“A Sensitive Sound” in Public

This art work started at the invitation of the 17th Istanbul Biennial. I and Evrim are working on the installation to place “descriptions of sensitive sounds” in public places. This installation is the beginning place of a work that will continue for many years. We are still working on it. The installation that can still be seen at the biennial until 20th November , within the scope of the (Elif Öner & Evrim Kavcar) Dictionary of Sensitive Sounds, on where to place sound descriptions? using which material? Which form? Which font?. The installation shows how we are working on it as sketch, material, place etc.. I and Evrim started these sensitive sound descriptions but then expanded with so many participants. For me, this is also an expression of thanks and respect that we will show our participants who shared their “the sensitive sound” with us by making them meet “the sensitive sounds” in the public arena.

instinct (iç ses)

stop motion animation. silent.

For this video, Kavcar uses clay to sculpt The Seated Woman of Çatalhöyük. The original sculpture -that is housed at the Museum of Anatolian Civilizations in Ankara Turkey- is a neolithic sculpture that goes back to approximately 6000 BC.

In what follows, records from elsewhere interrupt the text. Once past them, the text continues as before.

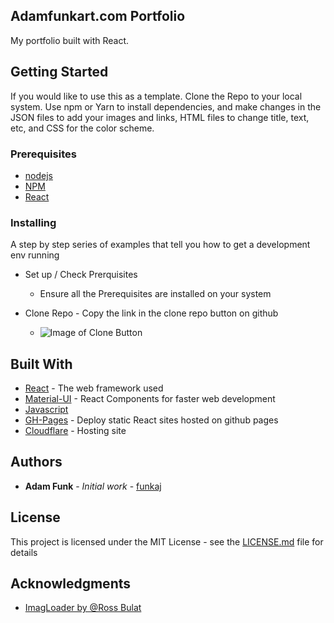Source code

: ## Adamfunkart.com Portfolio

My portfolio built with React.

## Getting Started

If you would like to use this as a template. Clone the Repo to your local system. Use npm or Yarn to install dependencies, and make changes in the JSON files to add your images and links, HTML files to change title, text, etc, and CSS for the color scheme.

### Prerequisites

- [nodejs](https://nodejs.org/en/)
- [NPM](https://www.npmjs.com/)
- [React](https://reactjs.org/)

### Installing

A step by step series of examples that tell you how to get a development env running

- Set up / Check Prerquisites

  - Ensure all the Prerequisites are installed on your system

- Clone Repo - Copy the link in the clone repo button on github
  - ![Image of Clone Button](./public/png/clone.png)

<!--
## Deployment

Coming Soon -->

## Built With

- [React](https://reactjs.org/) - The web framework used
- [Material-UI](https://material-ui.com/) - React Components for faster web development
- [Javascript](https://www.javascript.com/)
- [GH-Pages](https://www.npmjs.com/package/gh-pages) - Deploy static React sites hosted on github pages
- [Cloudflare](https://cloudflare.com/) - Hosting site

<!--
## Versioning

We use [SemVer](http://semver.org/) for versioning. For the versions available, see the [tags on this repository](https://github.com/your/project/tags). -->

## Authors

- **Adam Funk** - _Initial work_ - [funkaj](https://github.com/funkaj)

## License

This project is licensed under the MIT License - see the [LICENSE.md](LICENSE.md) file for details

## Acknowledgments

- [ImagLoader by @Ross Bulat](https://medium.com/@rossbulat/lazy-image-loading-in-react-the-full-breakdown-4026619de2df)
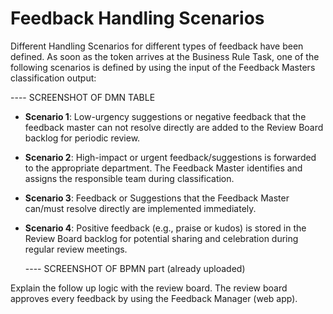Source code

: # Feedback Handling Scenarios

Different Handling Scenarios for different types of feedback have been defined. As soon as the token arrives at the Business Rule Task, one of the following scenarios is defined by using the input of the Feedback Masters classification output:

  ---- SCREENSHOT OF DMN TABLE

- **Scenario 1**: Low-urgency suggestions or negative feedback that the feedback master can not resolve directly are added to the Review Board backlog for periodic review.

- **Scenario 2**: High-impact or urgent feedback/suggestions is forwarded to the appropriate department. The Feedback Master identifies and assigns the responsible team during classification.

- **Scenario 3**: Feedback or Suggestions that the Feedback Master can/must resolve directly are implemented immediately. 

- **Scenario 4**: Positive feedback (e.g., praise or kudos) is stored in the Review Board backlog for potential sharing and celebration during regular review meetings.

  ---- SCREENSHOT OF BPMN part (already uploaded)


Explain the follow up logic with the review board. 
  The review board approves every feedback by using the Feedback Manager (web app). 


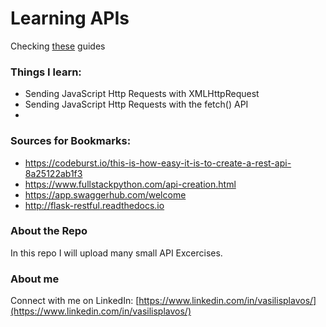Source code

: # Learning APIs
Checking [these](https://academind.com/learn/javascript/xhr-fetch-axios-xmlhttprequest/) guides

### Things I learn:
- Sending JavaScript Http Requests with XMLHttpRequest
- Sending JavaScript Http Requests with the fetch() API
- 

### Sources for Bookmarks:
- https://codeburst.io/this-is-how-easy-it-is-to-create-a-rest-api-8a25122ab1f3
- https://www.fullstackpython.com/api-creation.html
- https://app.swaggerhub.com/welcome
- http://flask-restful.readthedocs.io


### About the Repo
In this repo I will upload many small API Excercises.

### About me
Connect with me on LinkedIn: [https://www.linkedin.com/in/vasilisplavos/](https://www.linkedin.com/in/vasilisplavos/)
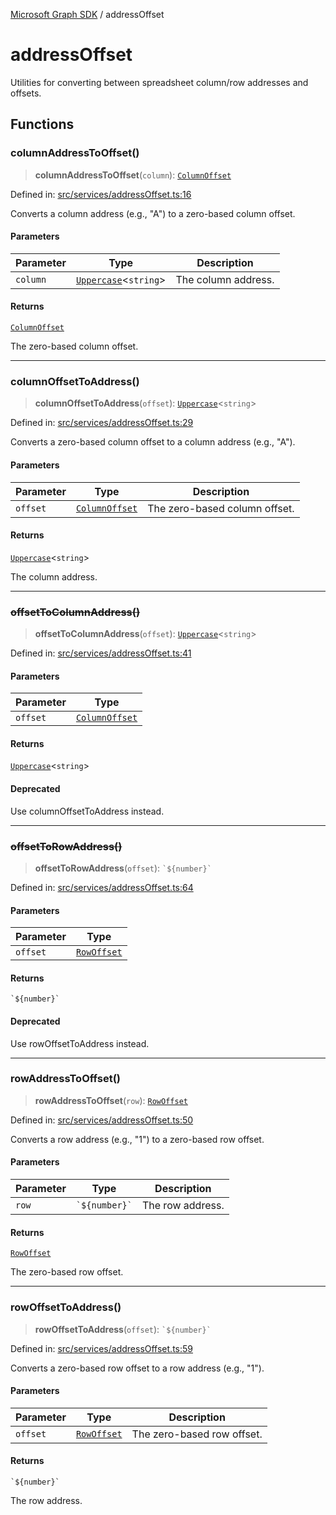 [Microsoft Graph SDK](README.md) / addressOffset

# addressOffset

Utilities for converting between spreadsheet column/row addresses and offsets.

## Functions

### columnAddressToOffset()

> **columnAddressToOffset**(`column`): [`ColumnOffset`](Column.md#columnoffset)

Defined in: [src/services/addressOffset.ts:16](https://github.com/Future-Secure-AI/microsoft-graph/blob/main/src/services/addressOffset.ts#L16)

Converts a column address (e.g., "A") to a zero-based column offset.

#### Parameters

| Parameter | Type | Description |
| ------ | ------ | ------ |
| `column` | [`Uppercase`](https://www.typescriptlang.org/docs/handbook/2/template-literal-types.html#uppercasestringtype)\<`string`\> | The column address. |

#### Returns

[`ColumnOffset`](Column.md#columnoffset)

The zero-based column offset.

***

### columnOffsetToAddress()

> **columnOffsetToAddress**(`offset`): [`Uppercase`](https://www.typescriptlang.org/docs/handbook/2/template-literal-types.html#uppercasestringtype)\<`string`\>

Defined in: [src/services/addressOffset.ts:29](https://github.com/Future-Secure-AI/microsoft-graph/blob/main/src/services/addressOffset.ts#L29)

Converts a zero-based column offset to a column address (e.g., "A").

#### Parameters

| Parameter | Type | Description |
| ------ | ------ | ------ |
| `offset` | [`ColumnOffset`](Column.md#columnoffset) | The zero-based column offset. |

#### Returns

[`Uppercase`](https://www.typescriptlang.org/docs/handbook/2/template-literal-types.html#uppercasestringtype)\<`string`\>

The column address.

***

### ~~offsetToColumnAddress()~~

> **offsetToColumnAddress**(`offset`): [`Uppercase`](https://www.typescriptlang.org/docs/handbook/2/template-literal-types.html#uppercasestringtype)\<`string`\>

Defined in: [src/services/addressOffset.ts:41](https://github.com/Future-Secure-AI/microsoft-graph/blob/main/src/services/addressOffset.ts#L41)

#### Parameters

| Parameter | Type |
| ------ | ------ |
| `offset` | [`ColumnOffset`](Column.md#columnoffset) |

#### Returns

[`Uppercase`](https://www.typescriptlang.org/docs/handbook/2/template-literal-types.html#uppercasestringtype)\<`string`\>

#### Deprecated

Use columnOffsetToAddress instead.

***

### ~~offsetToRowAddress()~~

> **offsetToRowAddress**(`offset`): `` `${number}` ``

Defined in: [src/services/addressOffset.ts:64](https://github.com/Future-Secure-AI/microsoft-graph/blob/main/src/services/addressOffset.ts#L64)

#### Parameters

| Parameter | Type |
| ------ | ------ |
| `offset` | [`RowOffset`](Row.md#rowoffset) |

#### Returns

`` `${number}` ``

#### Deprecated

Use rowOffsetToAddress instead.

***

### rowAddressToOffset()

> **rowAddressToOffset**(`row`): [`RowOffset`](Row.md#rowoffset)

Defined in: [src/services/addressOffset.ts:50](https://github.com/Future-Secure-AI/microsoft-graph/blob/main/src/services/addressOffset.ts#L50)

Converts a row address (e.g., "1") to a zero-based row offset.

#### Parameters

| Parameter | Type | Description |
| ------ | ------ | ------ |
| `row` | `` `${number}` `` | The row address. |

#### Returns

[`RowOffset`](Row.md#rowoffset)

The zero-based row offset.

***

### rowOffsetToAddress()

> **rowOffsetToAddress**(`offset`): `` `${number}` ``

Defined in: [src/services/addressOffset.ts:59](https://github.com/Future-Secure-AI/microsoft-graph/blob/main/src/services/addressOffset.ts#L59)

Converts a zero-based row offset to a row address (e.g., "1").

#### Parameters

| Parameter | Type | Description |
| ------ | ------ | ------ |
| `offset` | [`RowOffset`](Row.md#rowoffset) | The zero-based row offset. |

#### Returns

`` `${number}` ``

The row address.
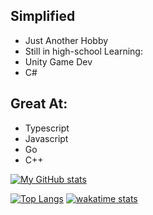 ## Simplified
- Just Another Hobby
- Still in high-school
Learning:
- Unity Game Dev
- C#
## Great At:
- Typescript
- Javascript
- Go
- C++ 

[![My GitHub stats](https://github-readme-stats.vercel.app/api?username=nottimisreal&show_icons=true&theme=dark&langs_count=10)](https://github.com/nottimisreal/nottimisreal)


[![Top Langs](https://github-readme-stats.vercel.app/api/top-langs/?username=nottimisreal&show_icons=true&theme=dark&langs_count=10&layout=compact)](https://github.com/nottimisreal/nottimisreal)
[![wakatime stats](https://github-readme-stats.vercel.app/api/wakatime?username=nottimisreal&show_icons=true&theme=dark&langs_count=10)](https://github.com/nottimisreal/nottimisreal)

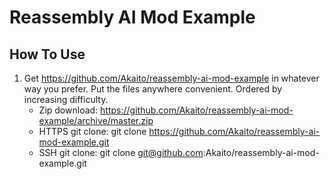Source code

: # Reassembly AI Mod Example


How To Use
----------

1. Get https://github.com/Akaito/reassembly-ai-mod-example in whatever way you prefer.  Put the files anywhere convenient.  Ordered by increasing difficulty.
	- Zip download: https://github.com/Akaito/reassembly-ai-mod-example/archive/master.zip
	- HTTPS git clone: git clone https://github.com/Akaito/reassembly-ai-mod-example.git
	- SSH git clone: git clone git@github.com:Akaito/reassembly-ai-mod-example.git
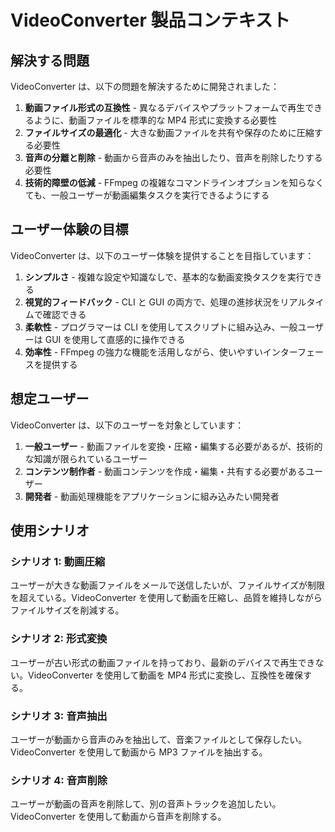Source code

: # VideoConverter 製品コンテキスト

## 解決する問題

VideoConverter は、以下の問題を解決するために開発されました：

1. **動画ファイル形式の互換性** - 異なるデバイスやプラットフォームで再生できるように、動画ファイルを標準的な MP4 形式に変換する必要性
2. **ファイルサイズの最適化** - 大きな動画ファイルを共有や保存のために圧縮する必要性
3. **音声の分離と削除** - 動画から音声のみを抽出したり、音声を削除したりする必要性
4. **技術的障壁の低減** - FFmpeg の複雑なコマンドラインオプションを知らなくても、一般ユーザーが動画編集タスクを実行できるようにする

## ユーザー体験の目標

VideoConverter は、以下のユーザー体験を提供することを目指しています：

1. **シンプルさ** - 複雑な設定や知識なしで、基本的な動画変換タスクを実行できる
2. **視覚的フィードバック** - CLI と GUI の両方で、処理の進捗状況をリアルタイムで確認できる
3. **柔軟性** - プログラマーは CLI を使用してスクリプトに組み込み、一般ユーザーは GUI を使用して直感的に操作できる
4. **効率性** - FFmpeg の強力な機能を活用しながら、使いやすいインターフェースを提供する

## 想定ユーザー

VideoConverter は、以下のユーザーを対象としています：

1. **一般ユーザー** - 動画ファイルを変換・圧縮・編集する必要があるが、技術的な知識が限られているユーザー
2. **コンテンツ制作者** - 動画コンテンツを作成・編集・共有する必要があるユーザー
3. **開発者** - 動画処理機能をアプリケーションに組み込みたい開発者

## 使用シナリオ

### シナリオ 1: 動画圧縮

ユーザーが大きな動画ファイルをメールで送信したいが、ファイルサイズが制限を超えている。VideoConverter を使用して動画を圧縮し、品質を維持しながらファイルサイズを削減する。

### シナリオ 2: 形式変換

ユーザーが古い形式の動画ファイルを持っており、最新のデバイスで再生できない。VideoConverter を使用して動画を MP4 形式に変換し、互換性を確保する。

### シナリオ 3: 音声抽出

ユーザーが動画から音声のみを抽出して、音楽ファイルとして保存したい。VideoConverter を使用して動画から MP3 ファイルを抽出する。

### シナリオ 4: 音声削除

ユーザーが動画の音声を削除して、別の音声トラックを追加したい。VideoConverter を使用して動画から音声を削除する。
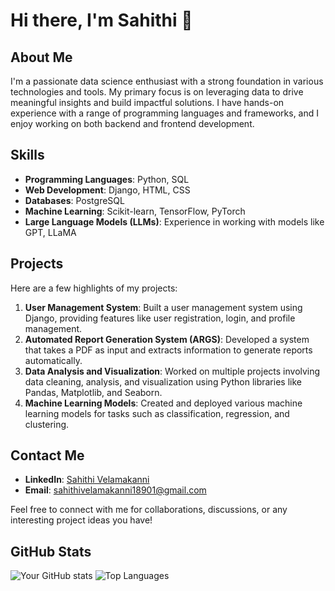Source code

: # Hi there, I'm Sahithi 👋

## About Me
I'm a passionate data science enthusiast with a strong foundation in various technologies and tools. My primary focus is on leveraging data to drive meaningful insights and build impactful solutions. I have hands-on experience with a range of programming languages and frameworks, and I enjoy working on both backend and frontend development.

## Skills
- **Programming Languages**: Python, SQL
- **Web Development**: Django, HTML, CSS
- **Databases**: PostgreSQL
- **Machine Learning**: Scikit-learn, TensorFlow, PyTorch
- **Large Language Models (LLMs)**: Experience in working with models like GPT, LLaMA

## Projects
Here are a few highlights of my projects:

1. **User Management System**: Built a user management system using Django, providing features like user registration, login, and profile management.
2. **Automated Report Generation System (ARGS)**: Developed a system that takes a PDF as input and extracts information to generate reports automatically.
3. **Data Analysis and Visualization**: Worked on multiple projects involving data cleaning, analysis, and visualization using Python libraries like Pandas, Matplotlib, and Seaborn.
4. **Machine Learning Models**: Created and deployed various machine learning models for tasks such as classification, regression, and clustering.

## Contact Me
- **LinkedIn**: [Sahithi Velamakanni](www.linkedin.com/in/sahithi-velamakanni-392039296)
- **Email**: sahithivelamakanni18901@gmail.com

Feel free to connect with me for collaborations, discussions, or any interesting project ideas you have!

## GitHub Stats
![Your GitHub stats](https://github-readme-stats.vercel.app/api?username=your-github-username&show_icons=true&theme=radical)
![Top Languages](https://github-readme-stats.vercel.app/api/top-langs/?username=your-github-username&layout=compact&theme=radical)


<!--
**sahithiv18/sahithiv18** is a ✨ _special_ ✨ repository because its `README.md` (this file) appears on your GitHub profile.

Here are some ideas to get you started:

- 🔭 I’m currently working on ...
- 🌱 I’m currently learning ...
- 👯 I’m looking to collaborate on ...
- 🤔 I’m looking for help with ...
- 💬 Ask me about ...
- 📫 How to reach me: ...
- 😄 Pronouns: ...
- ⚡ Fun fact: ...
-->
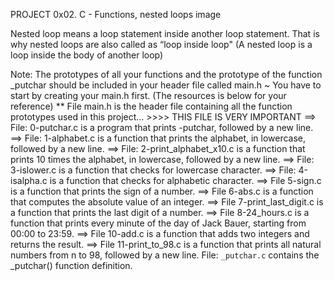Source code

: PROJECT 0x02. C - Functions, nested loops
image

Nested loop means a loop statement inside another loop statement. That is why nested loops are also called as “loop inside loop"
(A nested loop is a loop inside the body of another loop)

Note: The prototypes of all your functions and the prototype of the function _putchar should be included in your header file called main.h ~ You have to start by creating your main.h first. (The resources is below for your reference)
** File main.h is the header file containing all the function prototypes used in this project... >>>> THIS FILE IS VERY IMPORTANT
==> File: 0-putchar.c is a program that prints -putchar, followed by a new line.
==> File: 1-alphabet.c is a function that prints the alphabet, in lowercase, followed by a new line.
==> File: 2-print_alphabet_x10.c is a function that prints 10 times the alphabet, in lowercase, followed by a new line.
==> File: 3-islower.c is a function that checks for lowercase character.
==> File: 4-isalpha.c is a function that checks for alphabetic character.
==> File 5-sign.c is a function that prints the sign of a number.
==> File 6-abs.c is a function that computes the absolute value of an integer.
==> File 7-print_last_digit.c is a function that prints the last digit of a number.
==> File 8-24_hours.c is a function that prints every minute of the day of Jack Bauer, starting from 00:00 to 23:59.
==> File 10-add.c is a function that adds two integers and returns the result.
==> File 11-print_to_98.c is a function that prints all natural numbers from n to 98, followed by a new line.
File: `_putchar.c` contains the _putchar() function definition.
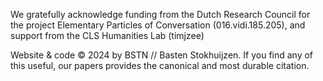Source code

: We gratefully acknowledge funding from the Dutch Research Council for the project Elementary Particles of Conversation (016.vidi.185.205), and support from the CLS Humanities Lab (timjzee)

Website & code © 2024 by BSTN // Basten Stokhuijzen. If you find any of this useful, our papers provides the canonical and most durable citation.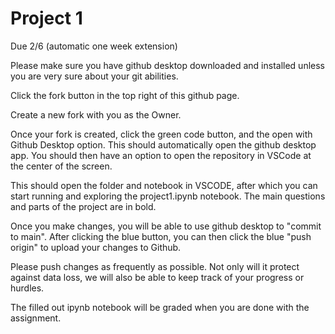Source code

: # Project 1
Due 2/6 (automatic one week extension)

Please make sure you have github desktop downloaded and installed unless you are very sure about your git abilities. 

Click the fork button in the top right of this github page. 

Create a new fork with you as the Owner. 

Once your fork is created, click the green code button, and the open with Github Desktop option. This should automatically open the github desktop app. You should then have an option to open the repository in VSCode at the center of the screen. 

This should open the folder and notebook in VSCODE, after which you can start running and exploring the project1.ipynb notebook. The main questions and parts of the project are in bold. 

Once you make changes, you will be able to use github desktop to "commit to main". After clicking the blue button, you can then click the blue "push origin" to upload your changes to Github. 

Please push changes as frequently as possible. Not only will it protect against data loss, we will also be able to keep track of your progress or hurdles. 

The filled out ipynb notebook will be graded when you are done with the assignment. 

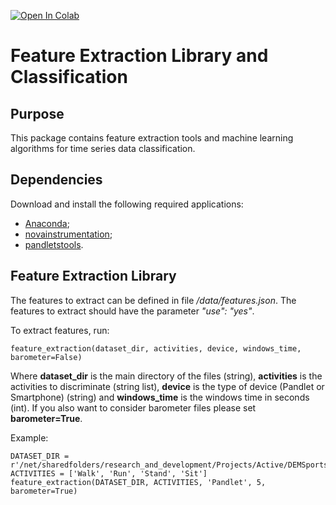 [![Open In Colab](https://colab.research.google.com/assets/colab-badge.svg)](https://colab.research.google.com/github/TSFDlib/TSFEL/blob/master/Copy_of_Copy_of_Untitled1.ipynb)

# Feature Extraction Library and Classification
## Purpose
This package contains feature extraction tools and machine learning algorithms for time series data classification.

## Dependencies
Download and install the following required applications:

- [Anaconda](https://store.continuum.io/cshop/anaconda/);
- [novainstrumentation](https://github.com/hgamboa/novainstrumentation);
- [pandletstools](https://bitbucket.fraunhofer.pt/projects/SAFESENSOR/repos/pandletstools/browse).

## Feature Extraction Library
The features to extract can be defined in file */data/features.json*. The features to extract should have the parameter *"use": "yes"*.

To extract features, run:

    feature_extraction(dataset_dir, activities, device, windows_time, barometer=False)

Where **dataset_dir** is the main directory of the files (string), **activities** is the activities to discriminate (string list), **device** is the type of device (Pandlet or Smartphone) (string) and **windows_time** is the windows time in seconds (int). If you also want to consider barometer files please set **barometer=True**.

Example:

    DATASET_DIR = r'/net/sharedfolders/research_and_development/Projects/Active/DEMSports/Acquisitions/Dataset/'
    ACTIVITIES = ['Walk', 'Run', 'Stand', 'Sit']
    feature_extraction(DATASET_DIR, ACTIVITIES, 'Pandlet', 5, barometer=True)
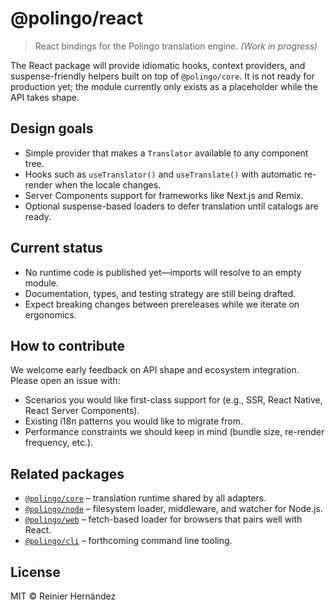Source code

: # @polingo/react

> React bindings for the Polingo translation engine. _(Work in progress)_

The React package will provide idiomatic hooks, context providers, and suspense-friendly helpers built on top of `@polingo/core`. It is not ready for production yet; the module currently only exists as a placeholder while the API takes shape.

## Design goals

- Simple provider that makes a `Translator` available to any component tree.
- Hooks such as `useTranslator()` and `useTranslate()` with automatic re-render when the locale changes.
- Server Components support for frameworks like Next.js and Remix.
- Optional suspense-based loaders to defer translation until catalogs are ready.

## Current status

- No runtime code is published yet—imports will resolve to an empty module.
- Documentation, types, and testing strategy are still being drafted.
- Expect breaking changes between prereleases while we iterate on ergonomics.

## How to contribute

We welcome early feedback on API shape and ecosystem integration. Please open an issue with:

- Scenarios you would like first-class support for (e.g., SSR, React Native, React Server Components).
- Existing i18n patterns you would like to migrate from.
- Performance constraints we should keep in mind (bundle size, re-render frequency, etc.).

## Related packages

- [`@polingo/core`](../core) – translation runtime shared by all adapters.
- [`@polingo/node`](../node) – filesystem loader, middleware, and watcher for Node.js.
- [`@polingo/web`](../web) – fetch-based loader for browsers that pairs well with React.
- [`@polingo/cli`](../cli) – forthcoming command line tooling.

## License

MIT © Reinier Hernández
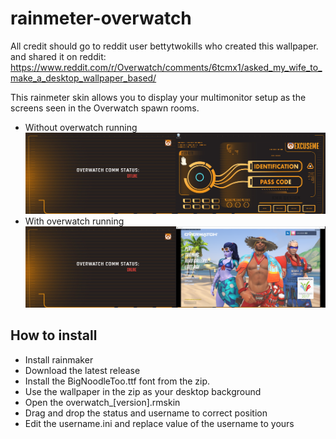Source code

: # rainmeter-overwatch

All credit should go to reddit user bettytwokills who created this wallpaper. and shared it on reddit: https://www.reddit.com/r/Overwatch/comments/6tcmx1/asked_my_wife_to_make_a_desktop_wallpaper_based/


This rainmeter skin allows you to display your multimonitor setup as the screens seen in the Overwatch spawn rooms.
- Without overwatch running
![Example](https://raw.githubusercontent.com/ExcuseMi/rainmeter-overwatch/master/offline.png)
- With overwatch running
![Example](https://raw.githubusercontent.com/ExcuseMi/rainmeter-overwatch/master/online.png)

## How to install

- Install rainmaker
- Download the latest release
- Install the BigNoodleToo.ttf font from the zip.
- Use the wallpaper in the zip as your desktop background
- Open the overwatch_[version].rmskin
- Drag and drop the status and username to correct position
- Edit the username.ini and replace value of the username to yours
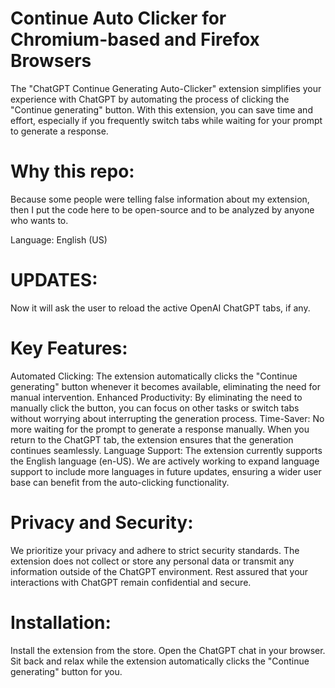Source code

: # Continue Auto Clicker for Chromium-based and Firefox Browsers

The "ChatGPT Continue Generating Auto-Clicker" extension simplifies your experience with ChatGPT by automating the process of clicking the "Continue generating" button. With this extension, you can save time and effort, especially if you frequently switch tabs while waiting for your prompt to generate a response.

# Why this repo:

Because some people were telling false information about my extension, then I put the code here to be open-source and to be analyzed by anyone who wants to.

Language: English (US)

# UPDATES:
Now it will ask the user to reload the active OpenAI ChatGPT tabs, if any.


# Key Features:
Automated Clicking: The extension automatically clicks the "Continue generating" button whenever it becomes available, eliminating the need for manual intervention.
Enhanced Productivity: By eliminating the need to manually click the button, you can focus on other tasks or switch tabs without worrying about interrupting the generation process.
Time-Saver: No more waiting for the prompt to generate a response manually. When you return to the ChatGPT tab, the extension ensures that the generation continues seamlessly.
Language Support:
The extension currently supports the English language (en-US). We are actively working to expand language support to include more languages in future updates, ensuring a wider user base can benefit from the auto-clicking functionality.

# Privacy and Security:
We prioritize your privacy and adhere to strict security standards. The extension does not collect or store any personal data or transmit any information outside of the ChatGPT environment. Rest assured that your interactions with ChatGPT remain confidential and secure.

# Installation:
Install the extension from the store.
Open the ChatGPT chat in your browser.
Sit back and relax while the extension automatically clicks the "Continue generating" button for you.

Dictionary of Sensitive Sounds

“On a cold winter evening, the sound of breath that is exhaled and puffed onto the cold window of a crowded public bus stuck in the traffic jam in Zincirlikuyu right before reaching the Bosphorus Bridge.”
“Dictionary of Sensitive Sounds” is the basis of an evolving dialogue in which Evrim Kavcar and Elif Öner have been treating sound both as a material and as a mood. Hearing, listening, inability to listen or unwillingness to listen, as well as the modes of making sound or inability to do so have been the driving force behind this work. In the dictionary that lies at the core of this common/shared process, the two artists follow the in-between sounds of their daily lives. The aforementioned dictionary embraces sensitive descriptions of sounds. Starting off with their own descriptions, Kavcar and Öner open up the process for participation by inviting the visitors to recall and extract the sounds in their own personal memories and to add them to the dictionary. In opening up the process for the society’s participation, the artists’ aim is to audit a collective auditory memory. Adding a new description of sound to the dictionary requires concentrating on specific gestures, experiences, movements or testimonies that are rooted in our memories and collective consciousness.
Upon PASAJ’s invitation, the artists who proceed from the moods generated by Karaköy’s soundscape, decide to concentrate on one sound in particular in the exhibition space. The juxtaposition of a sound and an image -which resists being reduced to words- turns into a metaphor for our ways of relating.
* This process based exhibition will have a social media component. The artists will share accompanying performative readings and conversations with guest speakers/listeners during the exhibition period on social media. Their guests are specialists from a variety of fields such as speech-language pathology, neuroscience, audiology, voiceover industry, labor health and work safety, urban and structural acoustics, sound engineering and sound design.
“Dear Reader,” “Dear Reader,” is a program that accompanies the dictionary. The program grows with guests who are specialists in listening to those sounds which do not turn into words.